Your task ▸ Scan the entries for lines with the word "these", then copy those lines.

Data excerpts
■ ■ ■ ■
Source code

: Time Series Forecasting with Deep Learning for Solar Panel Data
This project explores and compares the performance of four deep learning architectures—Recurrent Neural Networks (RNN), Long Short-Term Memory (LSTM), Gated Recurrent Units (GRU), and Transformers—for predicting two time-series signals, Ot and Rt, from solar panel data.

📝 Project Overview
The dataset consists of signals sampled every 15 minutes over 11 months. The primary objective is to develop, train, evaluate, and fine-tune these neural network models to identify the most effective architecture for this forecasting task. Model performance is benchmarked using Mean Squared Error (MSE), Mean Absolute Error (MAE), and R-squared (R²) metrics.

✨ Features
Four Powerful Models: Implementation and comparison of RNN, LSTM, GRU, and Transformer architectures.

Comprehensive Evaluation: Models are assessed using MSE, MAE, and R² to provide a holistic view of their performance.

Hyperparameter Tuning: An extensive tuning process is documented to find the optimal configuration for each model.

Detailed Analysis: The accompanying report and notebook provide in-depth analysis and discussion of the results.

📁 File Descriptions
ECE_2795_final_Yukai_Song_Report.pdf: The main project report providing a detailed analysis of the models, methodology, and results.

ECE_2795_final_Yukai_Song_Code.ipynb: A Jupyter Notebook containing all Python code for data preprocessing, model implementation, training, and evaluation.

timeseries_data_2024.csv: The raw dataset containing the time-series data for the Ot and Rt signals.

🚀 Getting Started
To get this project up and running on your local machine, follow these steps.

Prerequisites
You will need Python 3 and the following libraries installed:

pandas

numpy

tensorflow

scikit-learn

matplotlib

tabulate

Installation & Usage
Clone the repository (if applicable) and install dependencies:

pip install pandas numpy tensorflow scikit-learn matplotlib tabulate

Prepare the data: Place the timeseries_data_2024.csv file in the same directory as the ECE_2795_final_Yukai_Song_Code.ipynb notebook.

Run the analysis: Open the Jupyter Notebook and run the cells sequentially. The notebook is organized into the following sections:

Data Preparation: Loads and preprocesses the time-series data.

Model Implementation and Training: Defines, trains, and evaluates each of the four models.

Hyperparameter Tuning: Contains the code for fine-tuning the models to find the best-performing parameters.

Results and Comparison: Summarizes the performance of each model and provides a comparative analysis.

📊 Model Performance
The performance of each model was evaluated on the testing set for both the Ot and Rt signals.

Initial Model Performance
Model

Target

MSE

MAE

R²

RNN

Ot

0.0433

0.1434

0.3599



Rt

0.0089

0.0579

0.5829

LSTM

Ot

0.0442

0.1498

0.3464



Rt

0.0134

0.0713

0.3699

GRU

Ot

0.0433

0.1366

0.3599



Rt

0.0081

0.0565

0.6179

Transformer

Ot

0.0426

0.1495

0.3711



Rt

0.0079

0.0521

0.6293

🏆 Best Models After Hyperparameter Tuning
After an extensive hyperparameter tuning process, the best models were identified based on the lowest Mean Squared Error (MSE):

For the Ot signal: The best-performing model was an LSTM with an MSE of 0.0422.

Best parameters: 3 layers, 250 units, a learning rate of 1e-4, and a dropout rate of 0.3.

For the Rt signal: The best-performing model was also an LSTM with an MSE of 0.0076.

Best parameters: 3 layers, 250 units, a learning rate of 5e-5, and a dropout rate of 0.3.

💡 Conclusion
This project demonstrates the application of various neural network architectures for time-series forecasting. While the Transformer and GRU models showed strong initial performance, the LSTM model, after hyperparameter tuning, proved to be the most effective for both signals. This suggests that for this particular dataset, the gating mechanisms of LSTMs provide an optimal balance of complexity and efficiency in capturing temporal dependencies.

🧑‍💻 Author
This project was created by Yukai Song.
■ ■ ■ ■
Output of the exercise ▸
The dataset consists of signals sampled every 15 minutes over 11 months. The primary objective is to develop, train, evaluate, and fine-tune these neural network models to identify the most effective architecture for this forecasting task. Model performance is benchmarked using Mean Squared Error (MSE), Mean Absolute Error (MAE), and R-squared (R²) metrics.
To get this project up and running on your local machine, follow these steps.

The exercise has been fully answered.